▶ _Task_: Lines that include the word "back" should be copied from the listing that follows.

▶ _The data_:
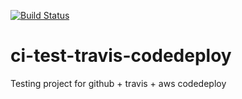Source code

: [![Build Status](https://travis-ci.org/rampi/ci-test-travis-codedeploy.svg?branch=master)](https://travis-ci.org/rampi/ci-test-travis-codedeploy)

# ci-test-travis-codedeploy
Testing project for github + travis + aws codedeploy
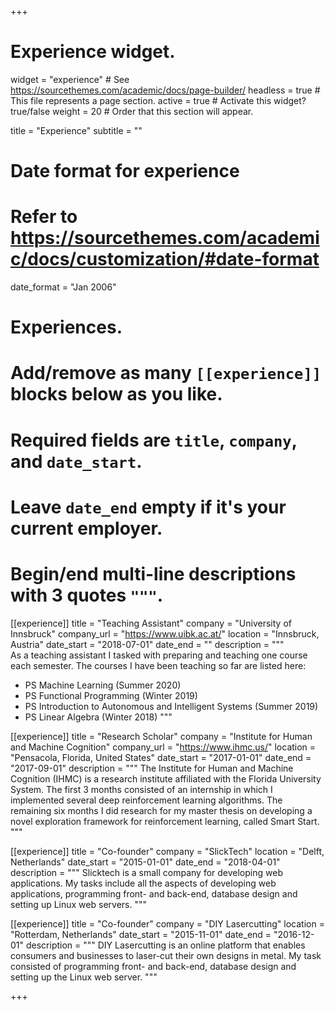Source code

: +++
# Experience widget.
widget = "experience"  # See https://sourcethemes.com/academic/docs/page-builder/
headless = true  # This file represents a page section.
active = true  # Activate this widget? true/false
weight = 20  # Order that this section will appear.

title = "Experience"
subtitle = ""

# Date format for experience
#   Refer to https://sourcethemes.com/academic/docs/customization/#date-format
date_format = "Jan 2006"

# Experiences.
#   Add/remove as many `[[experience]]` blocks below as you like.
#   Required fields are `title`, `company`, and `date_start`.
#   Leave `date_end` empty if it's your current employer.
#   Begin/end multi-line descriptions with 3 quotes `"""`.
[[experience]]
  title = "Teaching Assistant"
  company = "University of Innsbruck"
  company_url = "https://www.uibk.ac.at/"
  location = "Innsbruck, Austria"
  date_start = "2018-07-01"
  date_end = ""
  description = """  
  As a teaching assistant I tasked with preparing and teaching one course each semester. The courses I have been teaching so far are listed here:

  * PS Machine Learning (Summer 2020)
  * PS Functional Programming (Winter 2019)
  * PS Introduction to Autonomous and Intelligent Systems (Summer 2019)
  * PS Linear Algebra (Winter 2018)
  """

[[experience]]
  title = "Research Scholar"
  company = "Institute for Human and Machine Cognition"
  company_url = "https://www.ihmc.us/"
  location = "Pensacola, Florida, United States"
  date_start = "2017-01-01"
  date_end = "2017-09-01"
  description = """
  The Institute for Human and Machine Cognition (IHMC) is a research institute affiliated with the Florida University System. The first 3 months consisted of an internship in which I implemented several deep reinforcement learning algorithms. The remaining six months I did research for my master thesis on developing a novel exploration framework for reinforcement learning, called Smart Start.
  """

[[experience]]
  title = "Co-founder"
  company = "SlickTech"
  location = "Delft, Netherlands"
  date_start = "2015-01-01"
  date_end = "2018-04-01"
  description = """
  Slicktech is a small company for developing web applications. My tasks include all the aspects of developing web applications, programming front- and back-end, database design and setting up Linux web servers.
  """

[[experience]]
  title = "Co-founder"
  company = "DIY Lasercutting"
  location = "Rotterdam, Netherlands"
  date_start = "2015-11-01"
  date_end = "2016-12-01"
  description = """
  DIY Lasercutting is an online platform that enables consumers and businesses to laser-cut their own designs in metal. My task consisted of programming front- and back-end, database design and setting up the Linux web server.
  """

+++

▶ _Written reply_:
  Slicktech is a small company for developing web applications. My tasks include all the aspects of developing web applications, programming front- and back-end, database design and setting up Linux web servers.
  DIY Lasercutting is an online platform that enables consumers and businesses to laser-cut their own designs in metal. My task consisted of programming front- and back-end, database design and setting up the Linux web server.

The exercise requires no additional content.